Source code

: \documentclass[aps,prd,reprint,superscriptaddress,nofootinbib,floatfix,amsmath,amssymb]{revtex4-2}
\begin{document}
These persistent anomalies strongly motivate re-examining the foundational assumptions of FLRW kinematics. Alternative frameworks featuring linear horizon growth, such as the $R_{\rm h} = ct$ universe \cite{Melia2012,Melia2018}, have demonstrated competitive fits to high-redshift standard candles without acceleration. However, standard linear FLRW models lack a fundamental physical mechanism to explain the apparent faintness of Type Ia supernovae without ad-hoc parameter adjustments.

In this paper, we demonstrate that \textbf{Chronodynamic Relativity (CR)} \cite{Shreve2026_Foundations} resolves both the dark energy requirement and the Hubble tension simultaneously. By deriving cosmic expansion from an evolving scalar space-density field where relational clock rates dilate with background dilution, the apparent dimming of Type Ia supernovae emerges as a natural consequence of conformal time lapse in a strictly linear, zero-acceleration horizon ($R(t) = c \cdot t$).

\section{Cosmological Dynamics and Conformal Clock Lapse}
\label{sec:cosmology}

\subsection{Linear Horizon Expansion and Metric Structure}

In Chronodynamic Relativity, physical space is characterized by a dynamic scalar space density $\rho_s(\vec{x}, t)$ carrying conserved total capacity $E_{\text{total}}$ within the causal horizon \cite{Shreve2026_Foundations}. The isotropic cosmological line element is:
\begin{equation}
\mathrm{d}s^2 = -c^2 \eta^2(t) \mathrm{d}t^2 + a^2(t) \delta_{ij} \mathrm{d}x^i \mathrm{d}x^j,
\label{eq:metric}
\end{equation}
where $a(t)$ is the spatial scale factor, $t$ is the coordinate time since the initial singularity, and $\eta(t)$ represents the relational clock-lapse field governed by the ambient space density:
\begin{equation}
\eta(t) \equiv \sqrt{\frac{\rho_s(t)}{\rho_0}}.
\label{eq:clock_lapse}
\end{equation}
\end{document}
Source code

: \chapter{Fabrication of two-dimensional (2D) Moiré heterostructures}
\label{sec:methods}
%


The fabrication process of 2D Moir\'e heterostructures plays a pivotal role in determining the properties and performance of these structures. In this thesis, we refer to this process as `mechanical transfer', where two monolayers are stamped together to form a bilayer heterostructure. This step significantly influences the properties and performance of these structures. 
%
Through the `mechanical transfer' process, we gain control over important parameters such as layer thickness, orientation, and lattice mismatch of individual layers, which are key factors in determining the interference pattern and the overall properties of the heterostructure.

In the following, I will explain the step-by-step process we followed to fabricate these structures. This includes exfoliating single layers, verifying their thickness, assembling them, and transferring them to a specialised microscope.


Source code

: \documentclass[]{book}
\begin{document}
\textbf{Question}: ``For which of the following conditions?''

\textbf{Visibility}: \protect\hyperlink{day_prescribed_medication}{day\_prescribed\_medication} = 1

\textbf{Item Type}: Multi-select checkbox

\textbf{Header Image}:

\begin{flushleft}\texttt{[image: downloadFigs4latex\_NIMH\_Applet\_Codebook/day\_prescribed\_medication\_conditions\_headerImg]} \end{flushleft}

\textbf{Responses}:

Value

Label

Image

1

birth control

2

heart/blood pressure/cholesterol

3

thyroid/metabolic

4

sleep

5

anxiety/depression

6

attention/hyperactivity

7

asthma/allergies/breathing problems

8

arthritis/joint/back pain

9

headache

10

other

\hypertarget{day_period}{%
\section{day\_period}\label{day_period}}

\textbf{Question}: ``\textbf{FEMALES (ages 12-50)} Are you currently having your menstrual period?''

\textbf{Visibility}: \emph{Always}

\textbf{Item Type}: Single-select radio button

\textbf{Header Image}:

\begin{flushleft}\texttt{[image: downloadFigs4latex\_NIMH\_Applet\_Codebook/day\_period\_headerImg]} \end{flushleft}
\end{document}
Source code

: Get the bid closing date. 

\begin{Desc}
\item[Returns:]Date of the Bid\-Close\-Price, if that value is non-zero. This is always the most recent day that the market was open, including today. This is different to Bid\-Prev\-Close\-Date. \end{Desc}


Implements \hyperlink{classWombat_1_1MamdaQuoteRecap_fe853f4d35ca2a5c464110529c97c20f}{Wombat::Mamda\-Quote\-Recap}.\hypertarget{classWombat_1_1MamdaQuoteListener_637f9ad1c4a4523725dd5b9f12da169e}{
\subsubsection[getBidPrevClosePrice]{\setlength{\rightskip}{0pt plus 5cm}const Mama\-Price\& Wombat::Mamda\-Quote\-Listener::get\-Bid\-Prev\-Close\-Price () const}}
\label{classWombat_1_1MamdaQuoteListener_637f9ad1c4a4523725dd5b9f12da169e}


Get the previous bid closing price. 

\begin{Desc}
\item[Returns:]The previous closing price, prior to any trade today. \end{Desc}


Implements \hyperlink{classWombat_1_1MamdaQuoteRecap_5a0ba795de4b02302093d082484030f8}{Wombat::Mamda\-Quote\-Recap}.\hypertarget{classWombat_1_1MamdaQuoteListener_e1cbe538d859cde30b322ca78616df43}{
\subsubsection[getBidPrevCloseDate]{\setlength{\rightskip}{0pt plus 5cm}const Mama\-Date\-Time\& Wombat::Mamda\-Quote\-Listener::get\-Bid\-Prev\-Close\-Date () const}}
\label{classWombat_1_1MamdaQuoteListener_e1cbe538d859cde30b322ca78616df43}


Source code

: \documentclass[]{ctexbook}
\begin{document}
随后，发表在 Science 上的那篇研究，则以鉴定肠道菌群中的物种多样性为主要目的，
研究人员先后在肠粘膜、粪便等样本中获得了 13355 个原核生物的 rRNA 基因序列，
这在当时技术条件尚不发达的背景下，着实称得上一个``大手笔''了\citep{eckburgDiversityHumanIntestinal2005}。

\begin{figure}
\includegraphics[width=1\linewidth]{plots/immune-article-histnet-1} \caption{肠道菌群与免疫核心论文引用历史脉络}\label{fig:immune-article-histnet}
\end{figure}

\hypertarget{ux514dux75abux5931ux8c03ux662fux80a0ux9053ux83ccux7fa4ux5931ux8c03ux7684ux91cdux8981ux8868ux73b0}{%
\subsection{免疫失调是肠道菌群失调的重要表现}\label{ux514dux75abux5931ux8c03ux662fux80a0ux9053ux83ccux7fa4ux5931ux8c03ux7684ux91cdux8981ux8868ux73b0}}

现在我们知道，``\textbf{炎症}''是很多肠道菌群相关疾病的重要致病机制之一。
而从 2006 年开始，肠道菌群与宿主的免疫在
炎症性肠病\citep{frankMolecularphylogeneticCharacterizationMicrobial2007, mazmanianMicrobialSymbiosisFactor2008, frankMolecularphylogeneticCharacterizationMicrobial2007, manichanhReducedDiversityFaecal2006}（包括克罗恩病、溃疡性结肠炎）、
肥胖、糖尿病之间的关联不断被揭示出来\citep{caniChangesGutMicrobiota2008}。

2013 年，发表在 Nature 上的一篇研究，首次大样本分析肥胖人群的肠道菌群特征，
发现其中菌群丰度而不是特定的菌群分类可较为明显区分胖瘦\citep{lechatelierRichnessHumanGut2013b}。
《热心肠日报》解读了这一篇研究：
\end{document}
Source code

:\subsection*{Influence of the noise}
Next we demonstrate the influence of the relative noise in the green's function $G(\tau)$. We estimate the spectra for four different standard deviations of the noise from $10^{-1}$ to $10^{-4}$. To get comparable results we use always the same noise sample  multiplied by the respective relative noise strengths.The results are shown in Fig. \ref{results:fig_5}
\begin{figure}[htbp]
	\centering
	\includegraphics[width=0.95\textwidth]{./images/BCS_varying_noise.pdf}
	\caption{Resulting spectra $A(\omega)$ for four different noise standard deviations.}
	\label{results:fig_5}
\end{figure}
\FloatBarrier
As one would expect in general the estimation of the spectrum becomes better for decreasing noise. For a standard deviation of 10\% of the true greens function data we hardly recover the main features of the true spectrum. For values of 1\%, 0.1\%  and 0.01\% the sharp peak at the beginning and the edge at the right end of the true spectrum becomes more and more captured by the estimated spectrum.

• • • • •

**PROBLEM**. Using the data above, tally each line in which "control" appears and give the number with no other words.

**SOLUTION TO THIS EXERCISE**. 2